■ DATA:
^^^^

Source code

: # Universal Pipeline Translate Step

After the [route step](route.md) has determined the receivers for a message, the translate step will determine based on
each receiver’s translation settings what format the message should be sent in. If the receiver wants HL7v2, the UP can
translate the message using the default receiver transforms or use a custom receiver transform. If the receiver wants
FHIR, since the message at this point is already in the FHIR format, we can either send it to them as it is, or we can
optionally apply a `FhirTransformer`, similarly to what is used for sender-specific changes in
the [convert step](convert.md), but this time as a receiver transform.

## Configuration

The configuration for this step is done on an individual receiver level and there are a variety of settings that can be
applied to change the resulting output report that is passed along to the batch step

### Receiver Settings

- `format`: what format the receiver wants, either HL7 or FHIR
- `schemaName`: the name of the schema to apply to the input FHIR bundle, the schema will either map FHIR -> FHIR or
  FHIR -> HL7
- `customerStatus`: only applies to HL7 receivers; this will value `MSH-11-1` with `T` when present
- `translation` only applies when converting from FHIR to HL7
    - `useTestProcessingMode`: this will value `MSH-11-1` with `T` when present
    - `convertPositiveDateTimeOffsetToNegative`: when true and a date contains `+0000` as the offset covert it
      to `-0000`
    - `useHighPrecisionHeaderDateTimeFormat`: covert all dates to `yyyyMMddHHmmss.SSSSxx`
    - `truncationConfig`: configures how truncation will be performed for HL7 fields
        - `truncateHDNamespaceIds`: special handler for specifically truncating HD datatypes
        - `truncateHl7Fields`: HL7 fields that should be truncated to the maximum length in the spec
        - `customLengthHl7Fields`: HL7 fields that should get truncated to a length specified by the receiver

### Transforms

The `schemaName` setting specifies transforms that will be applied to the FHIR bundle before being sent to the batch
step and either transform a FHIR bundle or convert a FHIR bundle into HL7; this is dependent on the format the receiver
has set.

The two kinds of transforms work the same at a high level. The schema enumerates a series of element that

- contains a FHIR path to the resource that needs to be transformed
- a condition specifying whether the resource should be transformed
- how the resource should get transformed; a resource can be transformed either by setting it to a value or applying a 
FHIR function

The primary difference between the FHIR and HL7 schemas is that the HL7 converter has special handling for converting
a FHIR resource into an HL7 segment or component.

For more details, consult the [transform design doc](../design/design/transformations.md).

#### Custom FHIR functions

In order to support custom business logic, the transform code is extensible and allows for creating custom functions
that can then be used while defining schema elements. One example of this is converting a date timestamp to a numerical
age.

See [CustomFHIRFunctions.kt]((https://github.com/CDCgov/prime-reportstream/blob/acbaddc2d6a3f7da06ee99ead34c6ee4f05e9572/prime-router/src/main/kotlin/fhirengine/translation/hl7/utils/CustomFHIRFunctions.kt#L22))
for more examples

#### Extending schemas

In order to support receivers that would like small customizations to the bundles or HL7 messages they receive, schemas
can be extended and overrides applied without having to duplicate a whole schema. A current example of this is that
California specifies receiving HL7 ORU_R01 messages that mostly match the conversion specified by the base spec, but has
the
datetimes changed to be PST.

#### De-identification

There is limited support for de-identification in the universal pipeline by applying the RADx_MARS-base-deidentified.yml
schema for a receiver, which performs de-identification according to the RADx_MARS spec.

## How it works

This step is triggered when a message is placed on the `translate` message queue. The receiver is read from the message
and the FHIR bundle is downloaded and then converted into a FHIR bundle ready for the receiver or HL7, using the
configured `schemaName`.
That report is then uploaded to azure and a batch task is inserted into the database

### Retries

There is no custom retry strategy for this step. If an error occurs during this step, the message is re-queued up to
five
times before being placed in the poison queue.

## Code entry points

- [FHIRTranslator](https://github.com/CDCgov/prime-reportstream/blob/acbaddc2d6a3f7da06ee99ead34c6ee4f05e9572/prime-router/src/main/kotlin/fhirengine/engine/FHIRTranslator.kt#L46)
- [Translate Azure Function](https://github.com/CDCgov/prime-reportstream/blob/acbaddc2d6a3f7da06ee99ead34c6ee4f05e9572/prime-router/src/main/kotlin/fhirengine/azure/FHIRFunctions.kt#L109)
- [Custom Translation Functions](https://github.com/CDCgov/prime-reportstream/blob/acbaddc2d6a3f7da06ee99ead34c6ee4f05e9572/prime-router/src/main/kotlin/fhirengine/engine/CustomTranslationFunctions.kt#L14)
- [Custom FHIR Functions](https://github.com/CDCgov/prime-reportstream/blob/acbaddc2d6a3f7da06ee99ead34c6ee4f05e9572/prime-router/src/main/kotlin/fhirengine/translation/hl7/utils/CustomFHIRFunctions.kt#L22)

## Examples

^^^^

Above are the entries; return each one exactly.

Source code

: # Universal Pipeline Translate Step

After the [route step](route.md) has determined the receivers for a message, the translate step will determine based on
each receiver’s translation settings what format the message should be sent in. If the receiver wants HL7v2, the UP can
translate the message using the default receiver transforms or use a custom receiver transform. If the receiver wants
FHIR, since the message at this point is already in the FHIR format, we can either send it to them as it is, or we can
optionally apply a `FhirTransformer`, similarly to what is used for sender-specific changes in
the [convert step](convert.md), but this time as a receiver transform.

## Configuration

The configuration for this step is done on an individual receiver level and there are a variety of settings that can be
applied to change the resulting output report that is passed along to the batch step

### Receiver Settings

- `format`: what format the receiver wants, either HL7 or FHIR
- `schemaName`: the name of the schema to apply to the input FHIR bundle, the schema will either map FHIR -> FHIR or
  FHIR -> HL7
- `customerStatus`: only applies to HL7 receivers; this will value `MSH-11-1` with `T` when present
- `translation` only applies when converting from FHIR to HL7
    - `useTestProcessingMode`: this will value `MSH-11-1` with `T` when present
    - `convertPositiveDateTimeOffsetToNegative`: when true and a date contains `+0000` as the offset covert it
      to `-0000`
    - `useHighPrecisionHeaderDateTimeFormat`: covert all dates to `yyyyMMddHHmmss.SSSSxx`
    - `truncationConfig`: configures how truncation will be performed for HL7 fields
        - `truncateHDNamespaceIds`: special handler for specifically truncating HD datatypes
        - `truncateHl7Fields`: HL7 fields that should be truncated to the maximum length in the spec
        - `customLengthHl7Fields`: HL7 fields that should get truncated to a length specified by the receiver

### Transforms

The `schemaName` setting specifies transforms that will be applied to the FHIR bundle before being sent to the batch
step and either transform a FHIR bundle or convert a FHIR bundle into HL7; this is dependent on the format the receiver
has set.

The two kinds of transforms work the same at a high level. The schema enumerates a series of element that

- contains a FHIR path to the resource that needs to be transformed
- a condition specifying whether the resource should be transformed
- how the resource should get transformed; a resource can be transformed either by setting it to a value or applying a 
FHIR function

The primary difference between the FHIR and HL7 schemas is that the HL7 converter has special handling for converting
a FHIR resource into an HL7 segment or component.

For more details, consult the [transform design doc](../design/design/transformations.md).

#### Custom FHIR functions

In order to support custom business logic, the transform code is extensible and allows for creating custom functions
that can then be used while defining schema elements. One example of this is converting a date timestamp to a numerical
age.

See [CustomFHIRFunctions.kt]((https://github.com/CDCgov/prime-reportstream/blob/acbaddc2d6a3f7da06ee99ead34c6ee4f05e9572/prime-router/src/main/kotlin/fhirengine/translation/hl7/utils/CustomFHIRFunctions.kt#L22))
for more examples

#### Extending schemas

In order to support receivers that would like small customizations to the bundles or HL7 messages they receive, schemas
can be extended and overrides applied without having to duplicate a whole schema. A current example of this is that
California specifies receiving HL7 ORU_R01 messages that mostly match the conversion specified by the base spec, but has
the
datetimes changed to be PST.

#### De-identification

There is limited support for de-identification in the universal pipeline by applying the RADx_MARS-base-deidentified.yml
schema for a receiver, which performs de-identification according to the RADx_MARS spec.

## How it works

This step is triggered when a message is placed on the `translate` message queue. The receiver is read from the message
and the FHIR bundle is downloaded and then converted into a FHIR bundle ready for the receiver or HL7, using the
configured `schemaName`.
That report is then uploaded to azure and a batch task is inserted into the database

### Retries

There is no custom retry strategy for this step. If an error occurs during this step, the message is re-queued up to
five
times before being placed in the poison queue.

## Code entry points

- [FHIRTranslator](https://github.com/CDCgov/prime-reportstream/blob/acbaddc2d6a3f7da06ee99ead34c6ee4f05e9572/prime-router/src/main/kotlin/fhirengine/engine/FHIRTranslator.kt#L46)
- [Translate Azure Function](https://github.com/CDCgov/prime-reportstream/blob/acbaddc2d6a3f7da06ee99ead34c6ee4f05e9572/prime-router/src/main/kotlin/fhirengine/azure/FHIRFunctions.kt#L109)
- [Custom Translation Functions](https://github.com/CDCgov/prime-reportstream/blob/acbaddc2d6a3f7da06ee99ead34c6ee4f05e9572/prime-router/src/main/kotlin/fhirengine/engine/CustomTranslationFunctions.kt#L14)
- [Custom FHIR Functions](https://github.com/CDCgov/prime-reportstream/blob/acbaddc2d6a3f7da06ee99ead34c6ee4f05e9572/prime-router/src/main/kotlin/fhirengine/translation/hl7/utils/CustomFHIRFunctions.kt#L22)

## Examples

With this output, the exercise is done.